On Friday, October 19, 2018, the U.S. Treasury and IRS issued proposed regulations providing guidance on investments in qualified opportunity zones relating to the types of gains that may be deferred when a taxpayer invests in a Qualified Opportunity Fund (QOF); the time period when amounts must be invested in a QOF; and how to defer specified gains.  The proposed regulations also provide guidance on self-certification as a QOF, valuation of QOF assets and qualified opportunity zone businesses. This alert provides a summary of the proposed regulations.

Congress enacted the qualified opportunity zone legislation as a temporary provision to encourage private sector investment in certain lower-income communities designated as qualified opportunity zones.[1]  Under the legislation, taxpayers may elect to defer recognition of gain to the extent of amounts invested in a QOF, provided that corresponding amounts are invested during the 180-day period beginning on the date the gain would have been recognized by the taxpayer, absent the election.  The deferred gain is included in income on the earlier of the date the investment in the QOF is sold or exchanged, or December 31, 2026. 

For investments in a QOF held longer than five years, taxpayers may exclude 10 percent of the deferred gain, and for investments in a QOF held longer than seven years, taxpayers may exclude a total of 15 percent of the deferred gain.  In addition, for investments in a QOF held longer than 10 years, the post-acquisition gain on the qualifying investment in the QOF may also be excluded from income.  A QOF must hold at least 90 percent of its assets in qualified opportunity zone property.

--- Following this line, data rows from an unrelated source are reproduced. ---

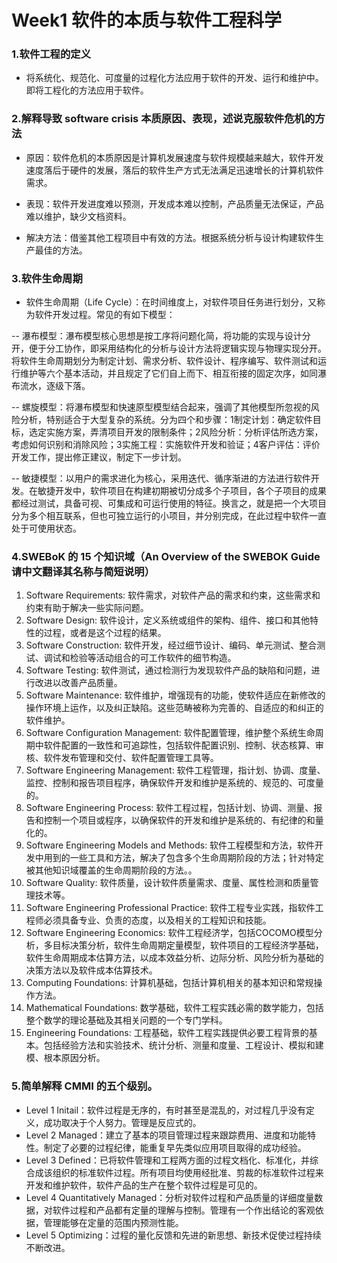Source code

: # Week1 软件的本质与软件工程科学

### 1.软件工程的定义

- 将系统化、规范化、可度量的过程化方法应用于软件的开发、运行和维护中。即将工程化的方法应用于软件。

### 2.解释导致 software crisis 本质原因、表现，述说克服软件危机的方法

- 原因：软件危机的本质原因是计算机发展速度与软件规模越来越大，软件开发速度落后于硬件的发展，落后的软件生产方式无法满足迅速增长的计算机软件需求。

- 表现：软件开发进度难以预测，开发成本难以控制，产品质量无法保证，产品难以维护，缺少文档资料。

- 解决方法：借鉴其他工程项目中有效的方法。根据系统分析与设计构建软件生产最佳的方法。

### 3.软件生命周期

- 软件生命周期（Life Cycle）：在时间维度上，对软件项目任务进行划分，又称为软件开发过程。常见的有如下模型：

-- 瀑布模型：瀑布模型核心思想是按工序将问题化简，将功能的实现与设计分开，便于分工协作，即采用结构化的分析与设计方法将逻辑实现与物理实现分开。将软件生命周期划分为制定计划、需求分析、软件设计、程序编写、软件测试和运行维护等六个基本活动，并且规定了它们自上而下、相互衔接的固定次序，如同瀑布流水，逐级下落。

-- 螺旋模型：将瀑布模型和快速原型模型结合起来，强调了其他模型所忽视的风险分析，特别适合于大型复杂的系统。分为四个和步骤：1制定计划：确定软件目标，选定实施方案，弄清项目开发的限制条件；2风险分析：分析评估所选方案，考虑如何识别和消除风险；3实施工程：实施软件开发和验证；4客户评估：评价开发工作，提出修正建议，制定下一步计划。

-- 敏捷模型：以用户的需求进化为核心，采用迭代、循序渐进的方法进行软件开发。在敏捷开发中，软件项目在构建初期被切分成多个子项目，各个子项目的成果都经过测试，具备可视、可集成和可运行使用的特征。换言之，就是把一个大项目分为多个相互联系，但也可独立运行的小项目，并分别完成，在此过程中软件一直处于可使用状态。

### 4.SWEBoK 的 15 个知识域（An Overview of the SWEBOK Guide 请中文翻译其名称与简短说明）
1. Software Requirements: 软件需求，对软件产品的需求和约束，这些需求和约束有助于解决一些实际问题。
2. Software Design: 软件设计，定义系统或组件的架构、组件、接口和其他特性的过程，或者是这个过程的结果。
3. Software Construction: 软件开发，经过细节设计、编码、单元测试、整合测试、调试和检验等活动组合的可工作软件的细节构造。
4. Software Testing: 软件测试，通过检测行为发现软件产品的缺陷和问题，进行改进以改善产品质量。
5. Software Maintenance: 软件维护，增强现有的功能，使软件适应在新修改的操作环境上运作，以及纠正缺陷。这些范畴被称为完善的、自适应的和纠正的软件维护。
6. Software Configuration Management: 软件配置管理，维护整个系统生命周期中软件配置的一致性和可追踪性，包括软件配置识别、控制、状态核算、审核、软件发布管理和交付、软件配置管理工具等。
7. Software Engineering Management: 软件工程管理，指计划、协调、度量、监控、控制和报告项目程序，确保软件开发和维护是系统的、规范的、可度量的。
8. Software Engineering Process: 软件工程过程，包括计划、协调、测量、报告和控制一个项目或程序，以确保软件的开发和维护是系统的、有纪律的和量化的。
9. Software Engineering Models and Methods: 软件工程模型和方法，软件开发中用到的一些工具和方法，解决了包含多个生命周期阶段的方法；针对特定被其他知识域覆盖的生命周期阶段的方法。。
10. Software Quality: 软件质量，设计软件质量需求、度量、属性检测和质量管理技术等。
11. Software Engineering Professional Practice: 软件工程专业实践，指软件工程师必须具备专业、负责的态度，以及相关的工程知识和技能。
12. Software Engineering Economics: 软件工程经济学，包括COCOMO模型分析，多目标决策分析，软件生命周期定量模型，软件项目的工程经济学基础，软件生命周期成本估算方法，以成本效益分析、边际分析、风险分析为基础的决策方法以及软件成本估算技术。
13. Computing Foundations: 计算机基础，包括计算机相关的基本知识和常规操作方法。
14. Mathematical Foundations: 数学基础，软件工程实践必需的数学能力，包括整个数学的理论基础及其相关问题的一个专门学科。
15. Engineering Foundations: 工程基础，软件工程实践提供必要工程背景的基本。包括经验方法和实验技术、统计分析、测量和度量、工程设计、模拟和建模、根本原因分析。

### 5.简单解释 CMMI 的五个级别。
- Level 1 Initail：软件过程是无序的，有时甚至是混乱的，对过程几乎没有定义，成功取决于个人努力。管理是反应式的。
- Level 2 Managed：建立了基本的项目管理过程来跟踪费用、进度和功能特性。制定了必要的过程纪律，能重复早先类似应用项目取得的成功经验。
- Level 3 Defined：已将软件管理和工程两方面的过程文档化、标准化，并综合成该组织的标准软件过程。所有项目均使用经批准、剪裁的标准软件过程来开发和维护软件，软件产品的生产在整个软件过程是可见的。
- Level 4 Quantitatively Managed：分析对软件过程和产品质量的详细度量数据，对软件过程和产品都有定量的理解与控制。管理有一个作出结论的客观依据，管理能够在定量的范围内预测性能。
- Level 5 Optimizing：过程的量化反馈和先进的新思想、新技术促使过程持续不断改进。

Among the items addressed by the proposed regulations are:

  • Gains Eligible for Deferral. The proposed regulations clarify that only capital gains arising from sales or exchanges with unrelated parties (as defined for purposes of Section 1400Z-2) are eligible for deferral under Section 1400Z-2(a)(1) of the Code. Eligible gains include capital gains from an actual, or deemed, sale or exchange, or any other taxable event that causes capital gain required to be included in a taxpayer’s taxable income.  The regulations require that the gain to be deferred must be gain that would be recognized absent the deferral provided under Section 1400Z-2(a)(1).  In addition, the gain must not arise from a sale or exchange with a related person as defined in Section 1400Z-2(e)(2).  Therefore, it appears that gains treated as ordinary income such as depreciation recapture and gain from the sale or exchange of inventory or other non-capital assets will not qualify as eligible gains for purposes of Section 1400Z-2.
  • Types of Taxpayers Eligible to Elect Gain Deferral.. The proposed regulations provide that only taxpayers that recognize capital gain are eligible to elect deferral under Section 1400Z-2 of the Code; these include individuals, C corporations, partnerships and certain pass-through entities.  The proposed regulations also include special rules for partnerships and other pass-through entities and for the taxpayers to whom these entities pass-through income and other tax items.  Under the proposed regulations, pass-through entities can invest in a QOF and their owners can defer recognition of eligible gain.
  • Investments in a QOF. The proposed regulations clarify that an eligible interest in the QOF received by the taxpayer must be an equity interest in the QOF, including preferred stock or a partnership interest with special allocations.  An eligible interest cannot be a debt instrument; however, the eligible interest received can be pledged as collateral for loans.
  • 180-Day Rule for Deferring Gain by Investing in a QOF. In order to be able to defer gain, taxpayers must invest in a QOF within 180 days from the date of the sale or exchange giving rise to the gain to be deferred.  For deemed capital gains, the proposed regulations provide that the first day of the 180-day period is the date on which the gain would be recognized for federal income tax purposes.  In addition, if a taxpayer acquires an original interest in a QOF and a later sale or exchange of that interest triggers inclusion of deferred gain, and the taxpayer makes a qualifying new investment in a QOF, the proposed regulations allow the taxpayer to make an election to defer the inclusion of the previously deferred gain.  This deferral is only permitted if the taxpayer has disposed of the entire initial investment without which the taxpayer could not have made the previous deferral election under Section 1400Z-2 of the Code.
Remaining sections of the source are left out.